Originally Posted by
HallsofIvy From ||x+ 3|- 2|= a, we have either
1) |x+ 3|- 2= a so |x+ 3|= a+ 2 or
2) |x+ 3|- 2= -a so |x+ 3|=-a+ 2.
From (1) |x+ 3|= a+ 2 we have either
1a) x+ 3= a+ 2 so x= a- 1 or
1b) x+ 3= -(a+ 2)= -a- 2 so x= -a- 5.
From (2) |x+ 3|= -a+ 2 we have either
2a) x+ 3= -a+ 2 so x= -a- 1 or
2b) x+ 3= a- 2 so x= a- 5.
Okay, those are the values you have.
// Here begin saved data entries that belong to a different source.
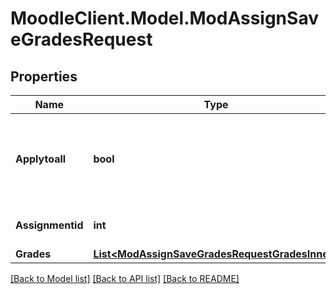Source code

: # MoodleClient.Model.ModAssignSaveGradesRequest

## Properties

Name | Type | Description | Notes
------------ | ------------- | ------------- | -------------
**Applytoall** | **bool** | If true, this grade will be applied to all members of the group (for group assignments). | 
**Assignmentid** | **int** | The assignment id to operate on | 
**Grades** | [**List&lt;ModAssignSaveGradesRequestGradesInner&gt;**](ModAssignSaveGradesRequestGradesInner.md) |  | 

[[Back to Model list]](../README.md#documentation-for-models) [[Back to API list]](../README.md#documentation-for-api-endpoints) [[Back to README]](../README.md)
Now, the problem says "There are 3 real numbers that supplies the equation" (it really should be "satisfies" the equation) so two of those expressions must be the same.
Could a-2= -a- 5? That is the same as 2a= -3 so that a= -3/2. In that case the solutions are x= -3/2- 2= 3/2- 5= -7/2, x= 3/2- 1= 1/2, and x= -3/2- 5= -13/2. We have 3 distinct solutions so this is a valid solution.
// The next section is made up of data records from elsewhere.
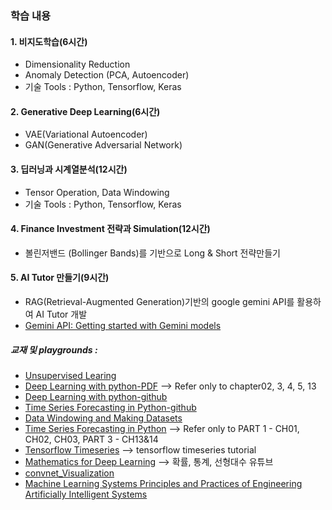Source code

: ### 학습 내용

#### 1. 비지도학습(6시간)
- Dimensionality Reduction
- Anomaly Detection (PCA, Autoencoder)
- 기술 Tools : Python, Tensorflow, Keras

#### 2. Generative Deep Learning(6시간)
- VAE(Variational Autoencoder)
- GAN(Generative Adversarial Network)
  
#### 3. 딥러닝과 시계열분석(12시간)
- Tensor Operation, Data Windowing
- 기술 Tools : Python, Tensorflow, Keras

#### 4. Finance Investment 전략과 Simulation(12시간)
- 볼린저밴드 (Bollinger Bands)를 기반으로 Long & Short 전략만들기

#### 5. AI Tutor 만들기(9시간)
- RAG(Retrieval-Augmented Generation)기반의 google gemini API를 활용하여 AI Tutor 개발
- [Gemini API: Getting started with Gemini models](https://colab.research.google.com/github/google-gemini/cookbook/blob/main/quickstarts/Get_started.ipynb)

##### 교재 및 playgrounds :
- [Unsupervised Learing](https://github.com/aapatel09/handson-unsupervised-learning)
- [Deep Learning with python-PDF](https://sourestdeeds.github.io/pdf/Deep%20Learning%20with%20Python.pdf) --> Refer only to chapter02, 3, 4, 5, 13
- [Deep Learning with python-github](https://github.com/fchollet/deep-learning-with-python-notebooks)
- [Time Series Forecasting in Python-github](https://github.com/marcopeix/TimeSeriesForecastingInPython)
- [Data Windowing and Making Datasets](https://carpentries-incubator.github.io/python-classifying-power-consumption/instructor/03-data-windows.html)
- [Time Series Forecasting in Python](https://www.oreilly.com/library/view/time-series-forecasting/9781617299889/) --> Refer only to PART 1 - CH01, CH02, CH03, PART 3 - CH13&14
- [Tensorflow Timeseries](https://www.tensorflow.org/tutorials/structured_data/time_series?hl=ko) --> tensorflow timeseries tutorial
- [Mathematics for Deep Learning](https://github.com/kafa46/deeplearning_math/tree/master?tab=readme-ov-file) --> 확률, 통계, 선형대수 유튜브
- [convnet_Visualization](https://poloclub.github.io/cnn-explainer/)
- [Machine Learning Systems Principles and Practices of Engineering Artificially Intelligent Systems](https://www.mlsysbook.ai/)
Could a- 1= -a- 1? That is the same as 2a= 0 so that a= 0. In that case the solutions are x= 0- 1= -0- 1= -1, x= -0- 5= -5, and a- 5= -5. So that is NOT a solution- there are only two distinct solutions, not 3.
Of course, we could not have a- 1= a- 5 or -a- 5= -a- 1. And -a- 5= a- 5 gives the previous a= 0 answer.